GSOC
- Founded: 1998
- Headquarters: New York City, New York
- Location: United States;
- Members: 2,200
- Parent organization: UAW Local 7902
- Website: makingabetternyu.org/gsocuaw/

= Graduate Student Organizing Committee =

Student labor union at New York University

The Graduate Student Organizing Committee (GSOC) is a labor union representing graduate teaching and research assistants at New York University (NYU).

GSOC is affiliated with the Technical, Office, and Professional Union, United Auto Workers Local 7902, an amalgamated union that also represents over 7,000 part-time and adjunct professors, student educators, and healthcare workers at New York University and The New School.

==Formation and first contract==

GSOC is one of several labor organizations of graduate student teachers and researchers that formed at private universities in the 1990s.
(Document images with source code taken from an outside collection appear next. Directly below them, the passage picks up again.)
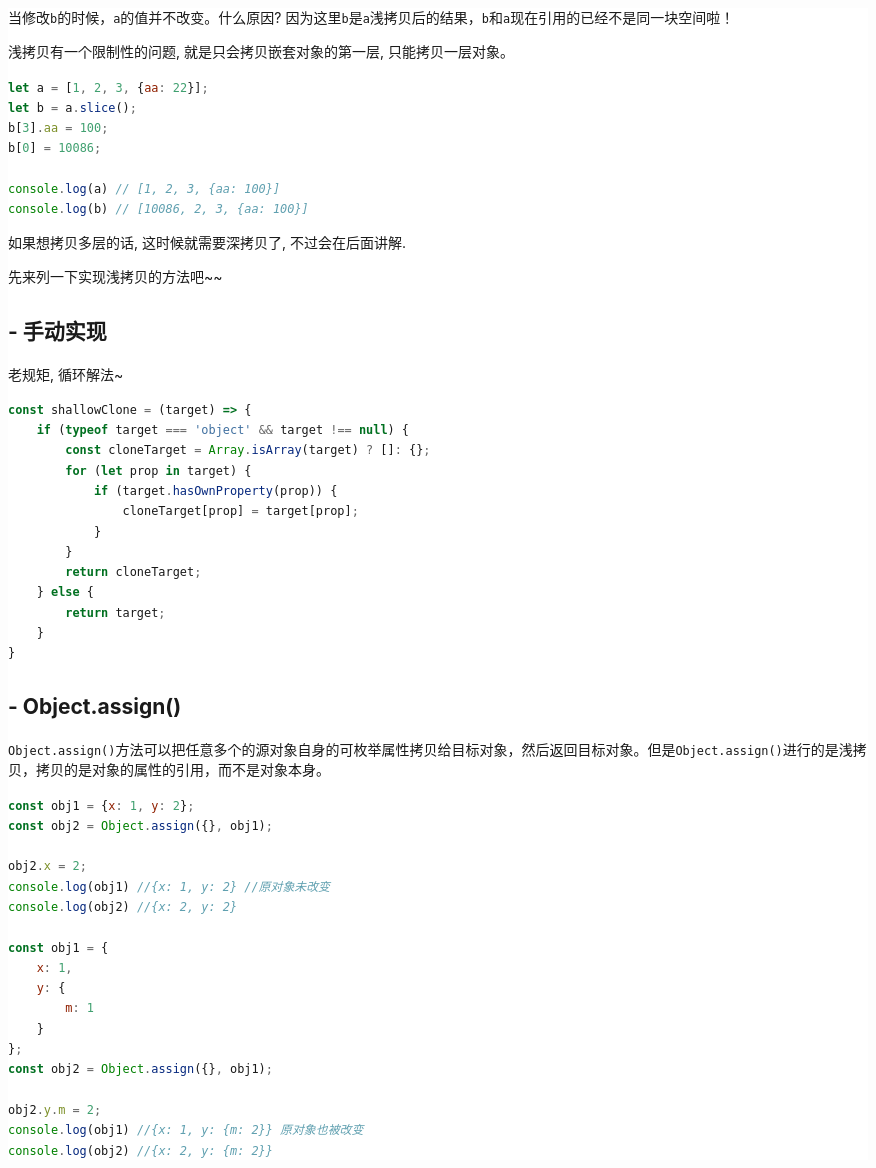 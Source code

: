 当修改`b`的时候，`a`的值并不改变。什么原因? 因为这里`b`是`a`浅拷贝后的结果，`b`和`a`现在引用的已经不是同一块空间啦！

浅拷贝有一个限制性的问题, 就是只会拷贝嵌套对象的第一层, 只能拷贝一层对象。

```js
let a = [1, 2, 3, {aa: 22}];
let b = a.slice();
b[3].aa = 100;
b[0] = 10086;

console.log(a) // [1, 2, 3, {aa: 100}]
console.log(b) // [10086, 2, 3, {aa: 100}]
```

如果想拷贝多层的话, 这时候就需要深拷贝了, 不过会在后面讲解.

先来列一下实现浅拷贝的方法吧~~

## - 手动实现

老规矩, 循环解法~

```js
const shallowClone = (target) => {
    if (typeof target === 'object' && target !== null) {
        const cloneTarget = Array.isArray(target) ? []: {};
        for (let prop in target) {
            if (target.hasOwnProperty(prop)) {
                cloneTarget[prop] = target[prop];
            }
        }
        return cloneTarget;
    } else {
        return target;
    }
}
```

## - Object.assign()

`Object.assign()`方法可以把任意多个的源对象自身的可枚举属性拷贝给目标对象，然后返回目标对象。但是`Object.assign()`进行的是浅拷贝，拷贝的是对象的属性的引用，而不是对象本身。

```js
const obj1 = {x: 1, y: 2};
const obj2 = Object.assign({}, obj1);

obj2.x = 2;
console.log(obj1) //{x: 1, y: 2} //原对象未改变
console.log(obj2) //{x: 2, y: 2}

const obj1 = {
    x: 1, 
    y: {
        m: 1
    }
};
const obj2 = Object.assign({}, obj1);

obj2.y.m = 2;
console.log(obj1) //{x: 1, y: {m: 2}} 原对象也被改变
console.log(obj2) //{x: 2, y: {m: 2}}
```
It is the first graduate employee union at a private U.S. university to have achieved collective bargaining unit recognition and negotiated a contract. (The contract expired in 2005 and the collective bargaining relationship with the university is scuttled.) When GSOC began to organize in the late 1990s, members believed that shifts in the academic labor market, including greater reliance on graduate student teaching and research, made necessary the formation of collective bargaining units. Members also sought a collective voice in their pay and working conditions.
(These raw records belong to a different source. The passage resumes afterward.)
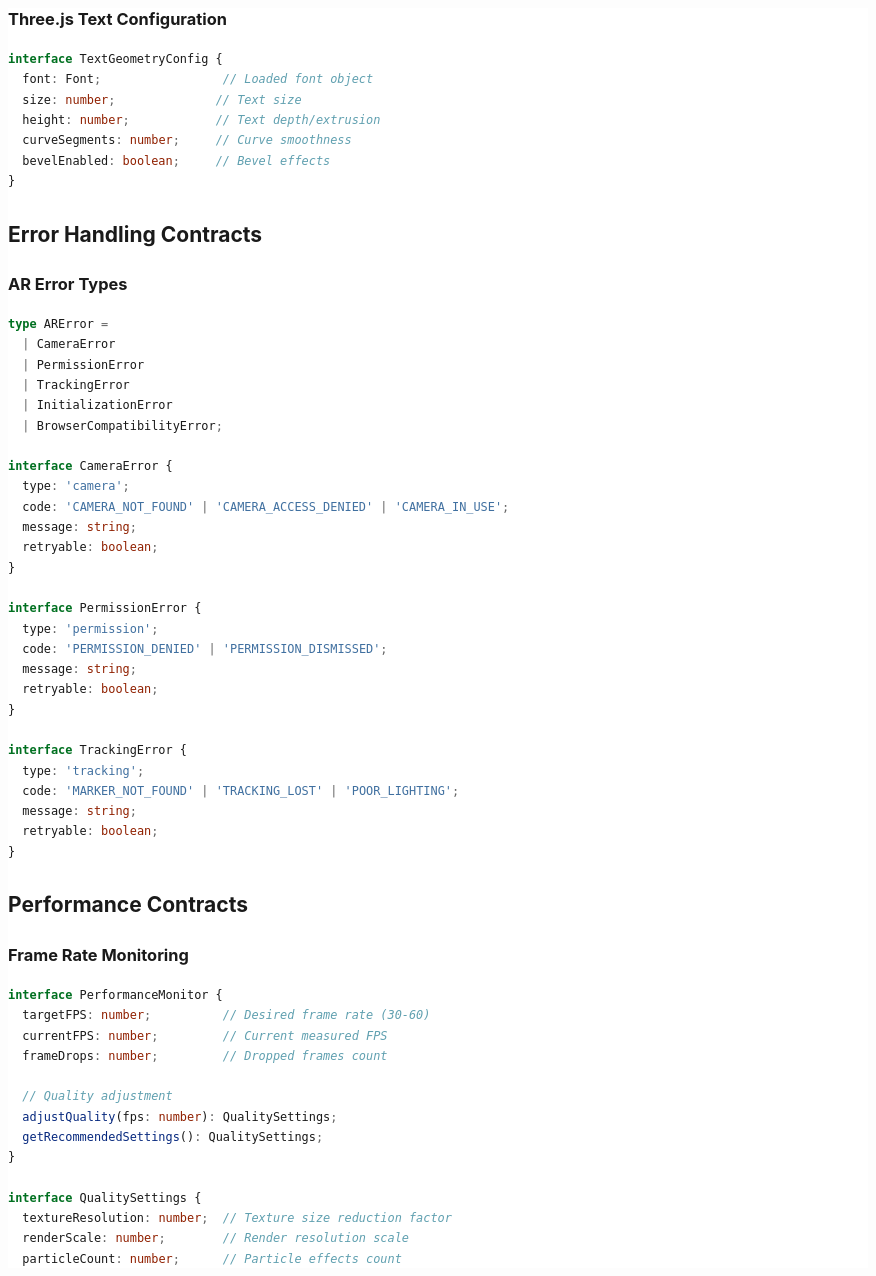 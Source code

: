 ### Three.js Text Configuration
```typescript
interface TextGeometryConfig {
  font: Font;                 // Loaded font object
  size: number;              // Text size
  height: number;            // Text depth/extrusion
  curveSegments: number;     // Curve smoothness
  bevelEnabled: boolean;     // Bevel effects
}
```

## Error Handling Contracts

### AR Error Types
```typescript
type ARError = 
  | CameraError
  | PermissionError
  | TrackingError
  | InitializationError
  | BrowserCompatibilityError;

interface CameraError {
  type: 'camera';
  code: 'CAMERA_NOT_FOUND' | 'CAMERA_ACCESS_DENIED' | 'CAMERA_IN_USE';
  message: string;
  retryable: boolean;
}

interface PermissionError {
  type: 'permission';
  code: 'PERMISSION_DENIED' | 'PERMISSION_DISMISSED';
  message: string;
  retryable: boolean;
}

interface TrackingError {
  type: 'tracking';
  code: 'MARKER_NOT_FOUND' | 'TRACKING_LOST' | 'POOR_LIGHTING';
  message: string;
  retryable: boolean;
}
```

## Performance Contracts

### Frame Rate Monitoring
```typescript
interface PerformanceMonitor {
  targetFPS: number;          // Desired frame rate (30-60)
  currentFPS: number;         // Current measured FPS
  frameDrops: number;         // Dropped frames count
  
  // Quality adjustment
  adjustQuality(fps: number): QualitySettings;
  getRecommendedSettings(): QualitySettings;
}

interface QualitySettings {
  textureResolution: number;  // Texture size reduction factor
  renderScale: number;        // Render resolution scale
  particleCount: number;      // Particle effects count
```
In 2000, the National Labor Relations Board (NLRB) unanimously ruled that graduate assistants were statutory “employees” under the National Labor Relations Act. As well, it stipulated that NYU was obliged to enter into collective bargaining negotiations with GSOC after a majority of graduate employees at the university voted in favor of the union in an NLRB election.

In accordance with federal labor relations law and motions made by NYU and GSOC, the bargaining unit represented by GSOC in contract negotiations did not include graduate students who were primarily funded by private fellowships, those whose funding was not contingent on the performance of any work, and some other categories.

In 2002, GSOC and NYU negotiated the first graduate assistant union contract at an American private university. (Many public universities already had union contracts under state labor laws.) The three-year contract increased stipends (dramatically for some), instituted a health care plan, and created a third-party arbitration procedure for economic disputes.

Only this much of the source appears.